Mengawali menjadi petani cabe, Iswanto dan rekan-rekannya terlebih dahulu mengikuti pelatihan di bidang pertanian. Mereka diajari cara menanam cabe yang benar, serta diajari membuat pestisida nabati.
Kaum perempuan juga tak luput dari program CSR Donngi Senoro. Di Desa Uso, Kecamatan Batui, sekelompok perempuan dibina dalam sebuah wadah koperasi. Namanya Koperasi Posaangguan Boune Banggai.
Ketua koperasi Marina mengatakan, koperasi ini dibentuk tahun 2017 hingga kini anggota koperasi yang semuanya perempuan sebanyak 250 orang. Anggota koperasi berasal dari 5 desa di Kecamatan Batui.
Marina mengaku adanya koperasi sangat membantu masyarakat terutama kaum perempuan. ”Kegiatan usaha masyarakat mendapat bantuan dari koperasi. Jadi koperasi ini sangat membantu masyarakat terutama perempuan,” kata Marina.

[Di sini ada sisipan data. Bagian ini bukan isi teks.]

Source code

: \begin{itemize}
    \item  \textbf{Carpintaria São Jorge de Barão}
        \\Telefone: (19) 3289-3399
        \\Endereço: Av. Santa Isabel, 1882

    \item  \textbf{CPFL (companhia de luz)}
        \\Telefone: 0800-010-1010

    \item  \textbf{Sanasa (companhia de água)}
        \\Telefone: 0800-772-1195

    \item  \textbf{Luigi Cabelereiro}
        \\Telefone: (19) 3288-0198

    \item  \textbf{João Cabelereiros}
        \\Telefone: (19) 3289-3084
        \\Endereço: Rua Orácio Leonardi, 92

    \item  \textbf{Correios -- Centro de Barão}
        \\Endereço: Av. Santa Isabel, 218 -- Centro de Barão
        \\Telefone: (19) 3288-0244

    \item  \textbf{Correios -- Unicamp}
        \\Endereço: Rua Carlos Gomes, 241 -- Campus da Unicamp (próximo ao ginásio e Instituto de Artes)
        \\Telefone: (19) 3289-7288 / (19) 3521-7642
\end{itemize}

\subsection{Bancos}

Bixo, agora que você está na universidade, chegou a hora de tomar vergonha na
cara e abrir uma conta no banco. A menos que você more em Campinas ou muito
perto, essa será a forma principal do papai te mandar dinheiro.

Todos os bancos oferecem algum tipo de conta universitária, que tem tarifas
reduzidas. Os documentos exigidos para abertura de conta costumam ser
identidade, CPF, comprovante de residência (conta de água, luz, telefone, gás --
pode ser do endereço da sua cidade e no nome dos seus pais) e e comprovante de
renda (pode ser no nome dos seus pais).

Koperasi ini mendapat suntikan modal Rp50 juta dari pihak DSLNG. Dalam menjalankan usahanya, koperasi ini meraih hasil Rp75 juta dalam tiga bulan.
External Communication Supervisor DSLNG, Doty Damayanti mengatakan, pendampingan khususnya kepada Neka dan kelompok tani pemuda, termasuk memantau pemasarannya. Pihaknya membantu mengupayakan yang efektif dan cepat.
Kata Doty, CSR yang dimulai sejak 2008 menyentuh berbagai sektor, termasuk pemberdayaan untuk menciptakan kemandirian ekonomi masyarakat. Pihak perusahaan selalu menggandeng pemerintah daerah dalam upaya pemberdayaan masyarakat.
DSLNG berupaya agar kehadirannya membawa manfaat dan menciptakan peluang di masyarakat. Peluang untuk tumbuh dan berkembang dari segi kemandirian ekonomi dan kemandirian sosial. Mitra CSR DSLNG yang ditemui adalah contoh tumbuhnya kemandirian ekonomi di masyarakat. Kemampuan mengatur ekonomi sendiri dan tidak tergantung pada orang lain.(***)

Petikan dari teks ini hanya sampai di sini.